To avoid unwanted attention from the ATO and keep your clients above board, you’ll need to be totally across the new Single Touch Payroll reporting legislation.
Employers may have heard their payroll team throw around the term ‘Single Touch Payroll reporting’ (STPR) recently.
The STPR legislation was part of the Budget Savings (Omnibus) Act 2016 that received royal assent in September 2016. However, employers are only now starting to recognise what this might mean for them.
The introduction of STPR will change the way employers report payroll payments to the ATO, including PAYGW and superannuation, by requiring detailed payroll information to be reported in real time to the ATO. The STPR certainly has some administrative benefits, such as removing the need to issue payment summaries at year end. However, there are a few things that need to be in place before the 1 July 2018 compulsory switch takes place.
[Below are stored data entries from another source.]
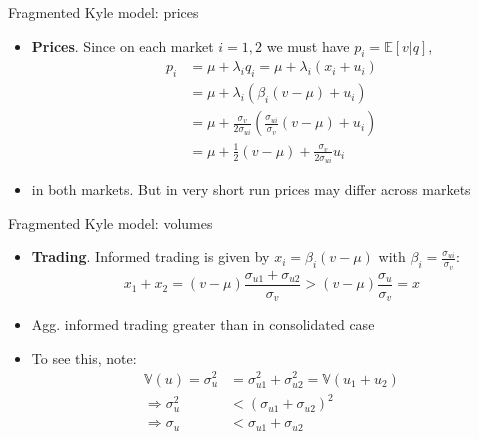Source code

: \documentclass[english,10pt
,aspectratio=169
]{beamer}
\begin{document}
\begin{frame}{Fragmented Kyle model: prices}
	\begin{itemize}
		\item \textbf{Prices}.  Since on each market $i=1,2$ we must have $p_i=\mathbb{E}[v|q]$,
			\begin{align*}
				p_i &= \mu + \lambda_i q_i = \mu + \lambda_i (x_i + u_i)
				\\
				&= \mu + \lambda_i (\beta_i(v-\mu) + u_i)
				\\
				&= \mu + \frac{\sigma_v}{2 \sigma_{ui}} \left( \frac{\sigma_{ui}}{\sigma_v} (v-\mu) + u_i \right)
				\\
				&= \mu + \frac{1}{2}(v-\mu)+\frac{\sigma_v}{2\sigma_{ui}}u_i
			\end{align*}
		
		\item {} in both markets. But in very short run prices may differ across markets
	\end{itemize}
\end{frame}


\begin{frame}{Fragmented Kyle model: volumes}
	\begin{itemize}
		\item \textbf{Trading}. Informed trading is given by $x_i= \beta_i (v-\mu)$ with $\beta_i= \frac{\sigma_{ui}}{\sigma_{v}}$:
		\[
			x_1+x_2 = (v-\mu)\frac{\sigma_{u1}+\sigma_{u2}}{\sigma_v} 
			> 
			(v-\mu)\frac{\sigma_{u}}{\sigma_v} = x
		\]
		
		\item \alert{Agg. informed trading greater than in consolidated case}
		
		\item To see this, note: 
		\begin{align*}
			\mathbb{V}(u) = \sigma_u^2 &= \sigma_{u1}^2 + \sigma_{u2}^2 = \mathbb{V}(u_1+u_2)
			\\
			\Rightarrow
			\sigma_u^2 &< (\sigma_{u1} + \sigma_{u2})^2
			\\
			\Rightarrow
			\sigma_u &< \sigma_{u1} + \sigma_{u2}
		\end{align*}
	\end{itemize}
\end{frame}
\end{document}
From 1 July 2017, any employer regardless of size will be able to choose to adopt the STPR on a voluntary basis. However, from 1 July 2018, it will be compulsory for ‘substantial employers’ with more than 20 employees to use STPR.
What’s changed?
The main changes you will notice when adopting the STPR are:
- Ordinary time earnings, salary or wages and pay as you go (PAYG) withholding information will be reported and available to the commissioner in real time when payroll is periodically processed by the employer;
- Superannuation contributions will be reported to the commissioner at the time the contributions are paid on an employee by employee basis;
- Employers will have to acquire SBR-enabled software to comply with the obligations of STPR;
- New employees will have the option of completing TFN declarations and super choice forms online;
- The STPR reports for PAYG withholding will become the approved form for reporting PAYG withholding (currently this is the business activity statements or BAS). A failure to lodge in the approved form will attract an administrative penalty;
- Employers that have reported their PAYG withholding obligations via STPR will have their PAYG withholding pre-filled by the ATO on their BAS;
- However, the ATO envisages that employers will be provided with the option to pay their PAYG withholding at the same time they lodge their STP reports to further align the reporting and payment of PAYG withholding through the payroll system. That is, the amounts will be remitted earlier than is necessary under the legislation;
- Employers will no longer be required to submit an annual PAYG report to the ATO; and
- Employers may no longer need to provide payment summaries to employees, as the employees will have access to their payroll information via their myGov account. It is recommended that employees whose employers are changing to STPR set up a myGov account before the change takes place, in order to access to their salary information at year end.
What’s remained the same?
- If the employer does not elect to pay at the same time they report under the STPR, there is no change to the due date for payment of the PAYG Withholding liability. The payment cycle depends on the size of the employer. Large employers need to remit weekly, medium remitters monthly, small remitters on a quarterly basis; and
- Likewise, the STPR does not change the payment due date for superannuation guarantee, being generally on the 28th day following a financial quarter.
Pros and cons
The implementation of the STPR will effectively introduce a two-tier system of approved methods of reporting to the commissioner. This consists of the STPR for PAYG withholding and superannuation guarantee, while all other withholding amounts are still required to be lodged and reported through BAS, e.g. FBT and PAYG Instalments.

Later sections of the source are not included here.